Although this is an extra step I will be going with it due to the frustration levels of playing with loose carbon fiber resin coated goo to content with.  

I finally got the last interior piece in.  There are many pieces that need a second layer of resin and I will be laying a second piece of cloth of the floor to try to cover previous mistakes with the cloth.  That will come at the end as I now am starting a coating of CF on that.  So far I have a layer of resin on the two exterior walls curing.  When that's ready I'll flip it over and do the two other sides.  After that I'll start with the cloth work.   

November 20, 2015

This afternoon I started to lay up CF cloth on the outside of the box.  I started out by cutting out the cloth to just under what the area called for.  I plan on covering that from the bottom when I get to that stage.  

I got the cloth cut and then laid it out to coat the edges with Super 7 which took all of about a minute. Now, here is shop mistake, we all make them.  Instead of paying attention to setup time I turned my back and started mixing resin.  Big mistake.  By the time I got back to the cloth it had almost, almost!, set up with the wax paper.  As I peeled it off in a most undignified manner I swore at myself.  Now the kicker was that in my anger I threw the wax paper still sticky has hell on the floor only to step on it and walked around like a piece of wet toilet paper on my boot!  That sucker is now destined for the burn pile.  

The end results were one long side of the exterior of the box and a short side were done.  I cut it just long enough to cover the lip of the next section to be done.  Maybe tomorrow or Sunday I'll be able to get the next section done which will leave me the bottom and then the next part of the project will be the lid.  
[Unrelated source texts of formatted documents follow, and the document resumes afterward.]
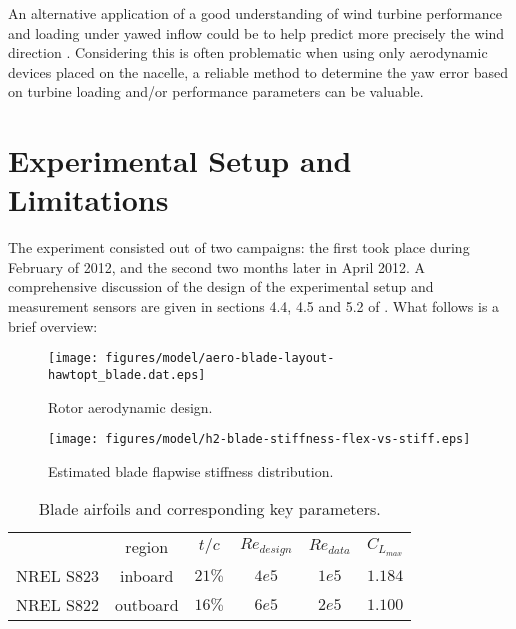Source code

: \documentclass[a4paper]{jpconf}
\begin{document}
An alternative application of a good understanding of wind turbine performance and loading under yawed inflow could be to help predict more precisely the wind direction \cite{bottasso_validation_2015}. Considering this is often problematic when using only aerodynamic devices placed on the nacelle, a reliable method to determine the yaw error based on turbine loading and/or performance parameters can be valuable.


\section{Experimental Setup and Limitations}


The experiment consisted out of two campaigns: the first took place during February of 2012, and the second two months later in April 2012. A comprehensive discussion of the design of the experimental setup and measurement sensors are given in sections 4.4, 4.5 and 5.2 of \cite{verelst_numerical_2013:diss}. What follows is a brief overview:

\begin{figure}[h]
\begin{minipage}{17pc}
\texttt{[image: figures/model/aero-blade-layout-hawtopt\_blade.dat.eps]}
\caption{\label{rotor-aero-design} Rotor aerodynamic design.}
\end{minipage}\hspace{3pc}%
\begin{minipage}{17pc}
\vspace{10px}
\texttt{[image: figures/model/h2-blade-stiffness-flex-vs-stiff.eps]}
\caption{\label{h2-blade-stiffness} Estimated blade flapwise stiffness distribution.}
\end{minipage} 
\end{figure}

\begin{table}
\centering
\begin{tabular}{c c c c c c}
\hline
          & region & $t/c$ & $Re_{design}$ & $Re_{data}$ & $C_{L_{max}}$ \\
NREL S823 & inboard  & $21\%$ & $4e5$      & $1e5$      & $1.184$ \\
NREL S822 & outboard & $16\%$ & $6e5$      & $2e5$      & $1.100$ \\
\hline
\end{tabular}
\caption{Blade airfoils and corresponding key parameters.}
\label{table:S822_S823_keyproperties}
\end{table}
\end{document}
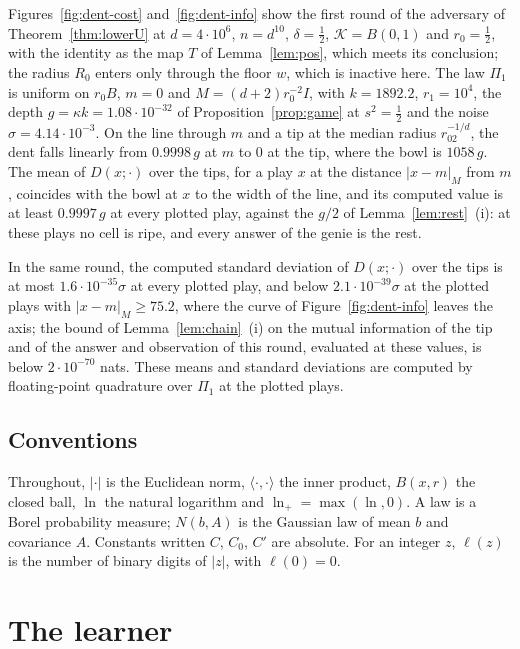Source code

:\documentclass[11pt]{amsart}
\theoremstyle{definition}
\numberwithin{equation}{section}
\newcommand{\cK}{\mathcal{K}}
\newcommand{\ip}[1]{\langle #1\rangle}
\newcommand{\lnp}{\ln_{+}}
\begin{document}
Figures~\ref{fig:dent-cost} and~\ref{fig:dent-info} show the first round of the adversary of Theorem~\ref{thm:lowerU} at $d=4\cdot10^6$, $n=d^{10}$, $\delta=\frac12$, $\cK=B(0,1)$ and $r_0=\frac12$, with the identity as the map $T$ of Lemma~\ref{lem:pos}, which meets its conclusion; the radius $R_0$ enters only through the floor $w$, which is inactive here. The law $\Pi_1$ is uniform on $r_0B$, $m=0$ and $M=(d+2)r_0^{-2}I$, with $k=1892.2$, $r_1=10^4$, the depth $g=\kappa k=1.08\cdot10^{-32}$ of Proposition~\ref{prop:game} at $s^2=\frac12$ and the noise $\sigma=4.14\cdot10^{-3}$. On the line through $m$ and a tip at the median radius $r_02^{-1/d}$, the dent falls linearly from $0.9998\,g$ at $m$ to $0$ at the tip, where the bowl is $1058\,g$. The mean of $D(x;\cdot)$ over the tips, for a play $x$ at the distance $|x-m|_M$ from $m$, coincides with the bowl at $x$ to the width of the line, and its computed value is at least $0.9997\,g$ at every plotted play, against the $g/2$ of Lemma~\ref{lem:rest}~(i): at these plays no cell is ripe, and every answer of the genie is the rest.

In the same round, the computed standard deviation of $D(x;\cdot)$ over the tips is at most $1.6\cdot10^{-35}\sigma$ at every plotted play, and below $2.1\cdot10^{-39}\sigma$ at the plotted plays with $|x-m|_M\ge75.2$, where the curve of Figure~\ref{fig:dent-info} leaves the axis; the bound of Lemma~\ref{lem:chain}~(i) on the mutual information of the tip and of the answer and observation of this round, evaluated at these values, is below $2\cdot10^{-70}$ nats. These means and standard deviations are computed by floating-point quadrature over $\Pi_1$ at the plotted plays.

\subsection{Conventions}

Throughout, $|\cdot|$ is the Euclidean norm, $\ip{\cdot,\cdot}$ the inner product, $B(x,r)$ the closed ball, $\ln$ the natural logarithm and $\lnp=\max(\ln,0)$. A law is a Borel probability measure; $N(b,A)$ is the Gaussian law of mean $b$ and covariance $A$. Constants written $C$, $C_0$, $C'$ are absolute. For an integer $z$, $\ell(z)$ is the number of binary digits of $|z|$, with $\ell(0)=0$.

\section{The learner}\label{sec:poly}
\end{document}
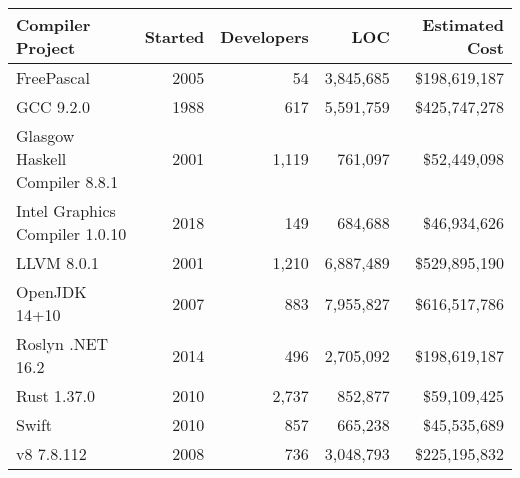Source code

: \begin{tabular}{ | L{3.5cm} r r r r |}
  \hline
  \textbf{Compiler Project} & \textbf{Started} & \textbf{Developers} & \textbf{LOC} & \textbf{Estimated Cost} \\
  \hline
  FreePascal & 2005 & 54 & 3,845,685 & \$198,619,187 \\
  GCC 9.2.0 & 1988 & 617 & 5,591,759 & \$425,747,278 \\
  Glasgow Haskell Compiler 8.8.1 & 2001 & 1,119 & 761,097 & \$52,449,098 \\
  Intel Graphics Compiler 1.0.10 & 2018 & 149 & 684,688 & \$46,934,626 \\
  LLVM 8.0.1 & 2001 & 1,210 & 6,887,489 & \$529,895,190 \\
  OpenJDK 14+10 & 2007 & 883 & 7,955,827 & \$616,517,786 \\
  Roslyn .NET 16.2 & 2014 & 496 & 2,705,092 & \$198,619,187 \\
  Rust 1.37.0 & 2010 & 2,737 & 852,877 & \$59,109,425\\
  Swift & 2010 & 857 & 665,238 & \$45,535,689 \\
  v8 7.8.112 & 2008 & 736 & 3,048,793 & \$225,195,832\\
  \hline
\end{tabular}
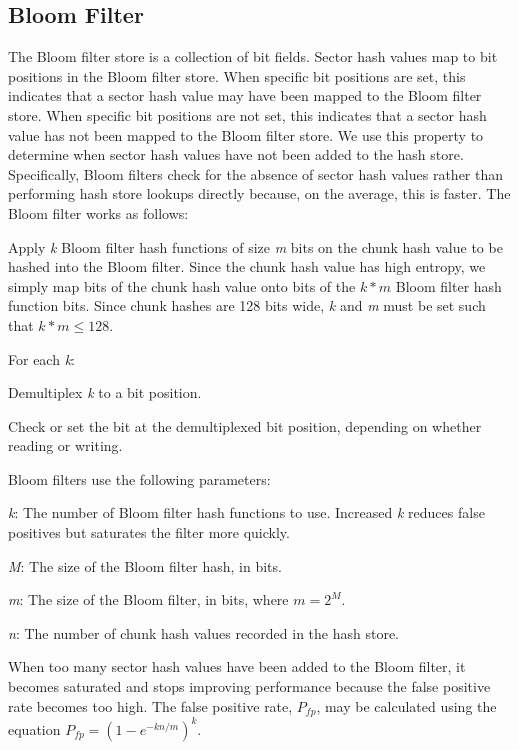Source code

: \documentclass[12pt,twoside]{article}
\begin{document}
\subsection{Bloom Filter\label{tuning-bloom-filter}}
The Bloom filter store is a collection of bit fields.
Sector hash values map to bit positions in the Bloom filter store.
When specific bit positions are set,
this indicates that a sector hash value may have been mapped
to the Bloom filter store.
When specific bit positions are not set,
this indicates that a sector hash value has not been mapped
to the Bloom filter store.
We use this property to determine when sector hash values
have not been added to the hash store.
Specifically, Bloom filters check for the absence of sector hash values
rather than performing hash store lookups directly because, on the average, this is faster.
The Bloom filter works as follows:
\begin{compactenum}
\item Apply \emph{k} Bloom filter hash functions of size \emph{m} bits on the chunk hash value
to be hashed into the Bloom filter.
Since the chunk hash value has high entropy, we simply map bits of the chunk hash value
onto bits of the \begin{math}k*m\end{math} Bloom filter hash function bits.
Since chunk hashes are 128 bits wide, \emph{k} and \emph{m} must be set such that
\begin{math}k*m\le128\end{math}.
\item For each \emph{k}:
\begin{compactenum}
\item Demultiplex \emph{k} to a bit position.
\item Check or set the bit at the demultiplexed bit position,
depending on whether reading or writing.
\end{compactenum}
\end{compactenum}

Bloom filters use the following parameters:
\begin{compactitem}
\item \emph{k}: The number of Bloom filter hash functions to use.
Increased \emph{k} reduces false positives but saturates the filter more quickly.
\item \emph{M}: The size of the Bloom filter hash, in bits.
\item \emph{m}: The size of the Bloom filter, in bits, where \begin{math}m=2^{M}\end{math}.
\item \emph{n}: The number of chunk hash values recorded in the hash store.
\end{compactitem}
When too many sector hash values have been added to the Bloom filter,
it becomes saturated and stops improving performance
because the false positive rate becomes too high.
The false positive rate, \begin{math}P_{fp}\end{math}, may be calculated
using the equation \begin{math}P_{fp}=(1-e^{-kn/m})^k\end{math}.
\end{document}
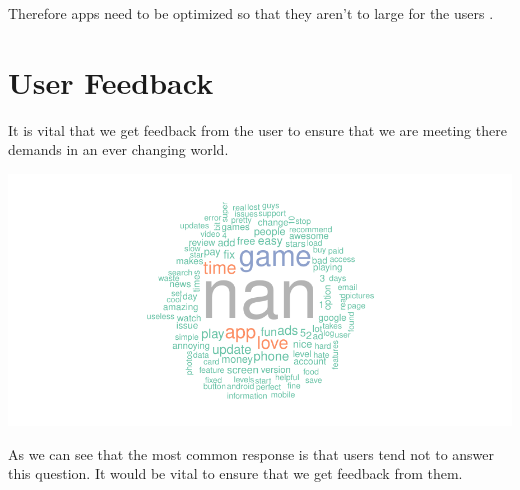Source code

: \documentclass[11pt,preprint, authoryear]{elsarticle}
\let\origfigure\figure
\let\endorigfigure\endfigure
\renewenvironment{figure}[1][2] {
    \expandafter\origfigure\expandafter[H]
} {
    \endorigfigure
}
\numberwithin{equation}{section}
\numberwithin{figure}{section}
\numberwithin{table}{section}
\begin{document}
Therefore apps need to be optimized so that they aren't to large for the
users .

\hypertarget{user-feedback}{%
\section{User Feedback}\label{user-feedback}}

It is vital that we get feedback from the user to ensure that we are
meeting there demands in an ever changing world.

\begin{figure}[H]

{\centering \includegraphics{Q5_files/figure-latex/Figure5-1} 

}

\caption{User Reviews  \label{Figure5}}\label{fig:Figure5}
\end{figure}

As we can see that the most common response is that users tend not to
answer this question. It would be vital to ensure that we get feedback
from them.
\end{document}
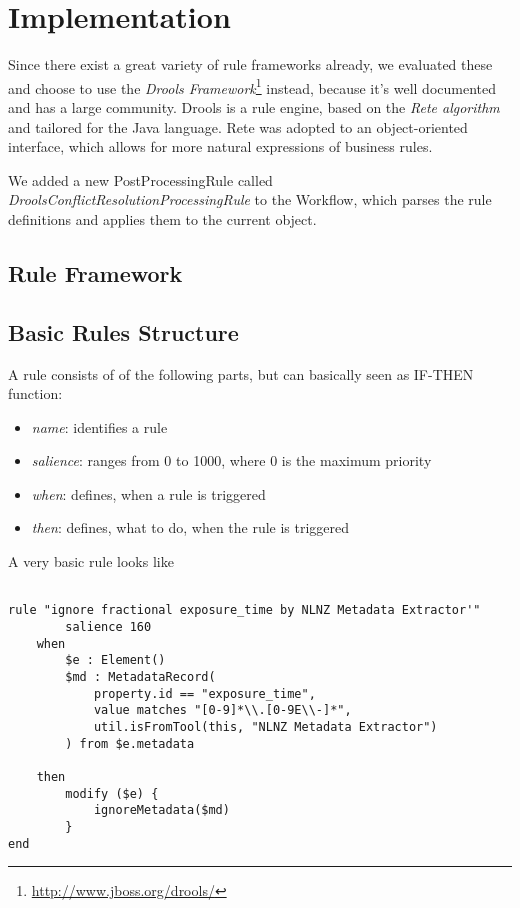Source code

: \documentclass[a4paper,12pt]{article}
\begin{document}
\section{Implementation}

Since there exist a great variety of rule frameworks already, we evaluated these and choose to use the \emph{Drools Framework}\footnote{\url{http://www.jboss.org/drools/}} instead, because it's well documented and has a large community.
Drools is a rule engine, based on the \emph{Rete algorithm} and tailored for the Java language. Rete was adopted to an object-oriented interface, which allows for more natural expressions of business rules.

We added a new PostProcessingRule called \emph{DroolsConflictResolutionProcessingRule} to the Workflow, which parses the rule definitions and applies them to the current object.

\subsection{Rule Framework}

\subsection{Basic Rules Structure}

A rule consists of of the following parts, but can basically seen as IF-THEN function:
\begin{itemize}
\item \emph{name}: identifies a rule
\item \emph{salience}: ranges from 0 to 1000, where 0 is the maximum priority
\item \emph{when}: defines, when a rule is triggered
\item \emph{then}: defines, what to do, when the rule is triggered
\end{itemize}

A very basic rule looks like

\begin{lstlisting}

rule "ignore fractional exposure_time by NLNZ Metadata Extractor'"
        salience 160
    when 
        $e : Element()
        $md : MetadataRecord(
            property.id == "exposure_time",
            value matches "[0-9]*\\.[0-9E\\-]*",
            util.isFromTool(this, "NLNZ Metadata Extractor")
        ) from $e.metadata

    then
        modify ($e) {
            ignoreMetadata($md)
        }
end

\end{lstlisting}
\end{document}
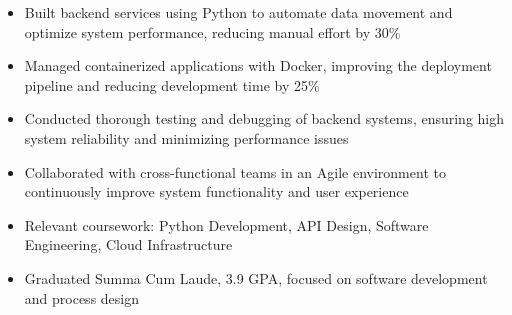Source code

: \par\smallskip
\begin{minipage}{13.75cm}
  \begin{minipage}{6.5cm}
    \begin{itemize}
      \item Built backend services using Python to automate data movement and optimize system performance, reducing manual effort by 30\%
      \item Managed containerized applications with Docker, improving the deployment pipeline and reducing development time by 25\%
    \end{itemize}
  \end{minipage}
  \hfill
  \begin{minipage}{6.5cm}
    \begin{itemize}
      \item Conducted thorough testing and debugging of backend systems, ensuring high system reliability and minimizing performance issues
      \item Collaborated with cross-functional teams in an Agile environment to continuously improve system functionality and user experience
    \end{itemize}
  \end{minipage}
\end{minipage}

\par\bigskip
{}
\begin{itemize}
  \item Relevant coursework: Python Development, API Design, Software Engineering, Cloud Infrastructure
\end{itemize}
\divider

\begin{itemize}
  \item Graduated Summa Cum Laude, 3.9 GPA, focused on software development and process design
\end{itemize}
Now here is one thing I did for cutting the CF.  Since I was using a razor blade to cut the cloth I got tired of the upper part of the blade hurting my fingers.  I used some duct tape to coat the upper edge.

It provides a fair place to grip and protects your fingertips and I find it much easier to cut with this setup.   Just a waiting for resin time now. 

After the two sides set up I finally did the other two sides with one piece.  Any leftover resin I used on the inside as I hate to waste the stuff.  I have the bottom to do but decided to bring it in the house and let it cure for a few days.  After that is done I'll let it cure some more and then do a light sanding, maybe add one last thin coat of resin and then work on the top.  I actually have a plan for that to minimize cloth (hmmm, minimal cutting!)  While that is curing I have one last step on the box to secure the lid while traveling and those pieces have already been made.  Should have started this a month ago before the cold weather moved in!